Top anti-terror prosecutor Francois Molins said the gunman had convictions for carrying a banned weapon and for drug use.
"He had been on a watchlist for his radicalisation and links to the Salafist movement," Molins told reporters in Carcassonne, adding that Lakdim had been tracked for his online contacts with extremists.
Security sources said Lakdim was born in Taza in northern Morocco and held French nationality. His partner, who lived with him in Carcassonne, has been detained, Molins said.
Lakdim started his rampage in Carcassonne at around 10:30 am (0930 GMT), hijacking a car and shooting the two people inside, Molins said.
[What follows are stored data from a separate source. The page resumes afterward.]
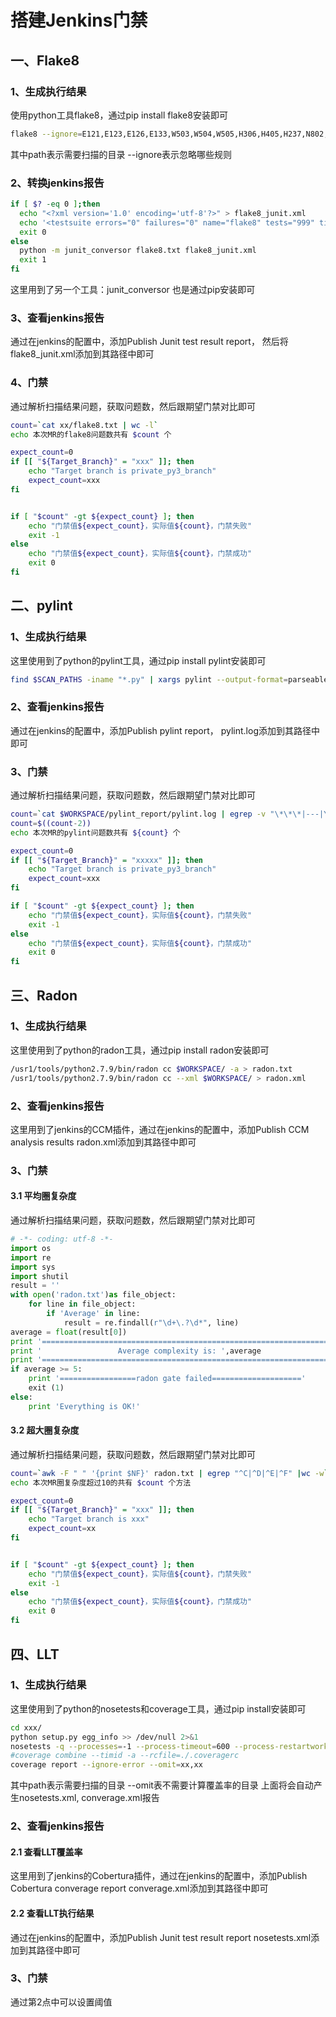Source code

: # 搭建Jenkins门禁

## 一、Flake8
### 1、生成执行结果
使用python工具flake8，通过pip install flake8安装即可
```sh
flake8 --ignore=E121,E123,E126,E133,W503,W504,W505,H306,H405,H237,N802,N803,H301,H403,N805,E261,H404,H702 --output-file flake8.txt [path]
```
其中path表示需要扫描的目录
--ignore表示忽略哪些规则

### 2、转换jenkins报告
```sh
if [ $? -eq 0 ];then
  echo "<?xml version='1.0' encoding='utf-8'?>" > flake8_junit.xml
  echo '<testsuite errors="0" failures="0" name="flake8" tests="999" time="1"><testcase></testcase></testsuite>' >> flake8_junit.xml
  exit 0
else
  python -m junit_conversor flake8.txt flake8_junit.xml
  exit 1
fi
```
这里用到了另一个工具：junit_conversor
也是通过pip安装即可

### 3、查看jenkins报告
通过在jenkins的配置中，添加Publish Junit test result report，
然后将flake8_junit.xml添加到其路径中即可

### 4、门禁
通过解析扫描结果问题，获取问题数，然后跟期望门禁对比即可
```sh
count=`cat xx/flake8.txt | wc -l`
echo 本次MR的flake8问题数共有 $count 个

expect_count=0
if [[ "${Target_Branch}" = "xxx" ]]; then
	echo "Target branch is private_py3_branch"
	expect_count=xxx
fi


if [ "$count" -gt ${expect_count} ]; then
    echo "门禁值${expect_count}，实际值${count}，门禁失败"
	exit -1
else
    echo "门禁值${expect_count}，实际值${count}，门禁成功"
	exit 0
fi
```

## 二、pylint
### 1、生成执行结果
这里使用到了python的pylint工具，通过pip install pylint安装即可
```sh
find $SCAN_PATHS -iname "*.py" | xargs pylint --output-format=parseable --rcfile=/opt/pylint_rule.conf > $WORKSPACE/pylint_report/pylint.log | exit 0
```

### 2、查看jenkins报告
通过在jenkins的配置中，添加Publish pylint report，
pylint.log添加到其路径中即可

### 3、门禁
通过解析扫描结果问题，获取问题数，然后跟期望门禁对比即可
```sh
count=`cat $WORKSPACE/pylint_report/pylint.log | egrep -v "\*\*\*|---|Your code" | wc -l`
count=$((count-2))
echo 本次MR的pylint问题数共有 ${count} 个

expect_count=0
if [[ "${Target_Branch}" = "xxxxx" ]]; then
	echo "Target branch is private_py3_branch"
	expect_count=xxx
fi

if [ "$count" -gt ${expect_count} ]; then
    echo "门禁值${expect_count}，实际值${count}，门禁失败"
	exit -1
else
    echo "门禁值${expect_count}，实际值${count}，门禁成功"
	exit 0
fi

```

## 三、Radon
### 1、生成执行结果
这里使用到了python的radon工具，通过pip install radon安装即可
```sh
/usr1/tools/python2.7.9/bin/radon cc $WORKSPACE/ -a > radon.txt
/usr1/tools/python2.7.9/bin/radon cc --xml $WORKSPACE/ > radon.xml
```

### 2、查看jenkins报告
这里用到了jenkins的CCM插件，通过在jenkins的配置中，添加Publish CCM analysis results
radon.xml添加到其路径中即可

### 3、门禁
#### 3.1 平均圈复杂度
通过解析扫描结果问题，获取问题数，然后跟期望门禁对比即可
```python
# -*- coding: utf-8 -*-
import os
import re
import sys
import shutil
result = ''
with open('radon.txt')as file_object:
    for line in file_object:
        if 'Average' in line:
            result = re.findall(r"\d+\.?\d*", line)
average = float(result[0])
print '======================================================================='
print '                 Average complexity is: ',average
print '======================================================================='
if average >= 5:
    print '=================radon gate failed===================='
    exit (1)
else:
    print 'Everything is OK!'

```

#### 3.2 超大圈复杂度
通过解析扫描结果问题，获取问题数，然后跟期望门禁对比即可
```sh
count=`awk -F " " '{print $NF}' radon.txt | egrep "^C|^D|^E|^F" |wc -w`
echo 本次MR圈复杂度超过10的共有 $count 个方法

expect_count=0
if [[ "${Target_Branch}" = "xxx" ]]; then
	echo "Target branch is xxx"
	expect_count=xx
fi


if [ "$count" -gt ${expect_count} ]; then
    echo "门禁值${expect_count}，实际值${count}，门禁失败"
	exit -1
else
    echo "门禁值${expect_count}，实际值${count}，门禁成功"
	exit 0
fi
```

## 四、LLT
### 1、生成执行结果
这里使用到了python的nosetests和coverage工具，通过pip install安装即可
```sh
cd xxx/
python setup.py egg_info >> /dev/null 2>&1
nosetests -q --processes=-1 --process-timeout=600 --process-restartworker --with-cov --cov-report xml --with-xunitmp --exe path
#coverage combine --timid -a --rcfile=./.coveragerc
coverage report --ignore-error --omit=xx,xx
```
其中path表示需要扫描的目录
--omit表不需要计算覆盖率的目录
上面将会自动产生nosetests.xml, converage.xml报告


### 2、查看jenkins报告
#### 2.1 查看LLT覆盖率
这里用到了jenkins的Cobertura插件，通过在jenkins的配置中，添加Publish Cobertura converage report
converage.xml添加到其路径中即可
#### 2.2 查看LLT执行结果
通过在jenkins的配置中，添加Publish Junit test result report
nosetests.xml添加到其路径中即可

### 3、门禁
通过第2点中可以设置阈值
The passenger was killed, and the driver remains in a critical condition.
Lakdim then shot and wounded a police officer who was out jogging with colleagues before driving to nearby Trebes where he burst into the Super U supermarket.
"The attacker entered the store shouting "Allahu Akbar" (God is greatest) and saying he was a soldier of the Islamic State, ready to die for Syria," Molins said.
He further demanded "the release of his brothers" from prison before shooting a supermarket customer and an employee dead.
"I was five metres away from him," the store's security guard said, speaking on condition of anonymity.
"He shot at me twice." Luckily for the security guard, "he shot badly."
About 50 people were in the supermarket at the time, and though some people managed to escape, several remained inside.
Beltrame offered to take the place of a woman Lakdim was using as a human shield while his colleagues negotiated with the gunman, the interior minister said.
The officer "left his telephone on the table" to allow police who had surrounded the building to listen in, Collomb said.
When special forces heard shots they stormed the store, killing the gunman and recovering Beltrame, who had been seriously wounded.
He was shot twice and stabbed several times by the attacker, a source close to the investigation told AFP.
Tough questions for government
Trebes, a sleepy town of 5,000 people along the Canal du Midi, was on lockdown throughout Friday as helicopters swirled overhead and heavily armed and masked police carried out a massive operation in Lakdim's neighbourhood.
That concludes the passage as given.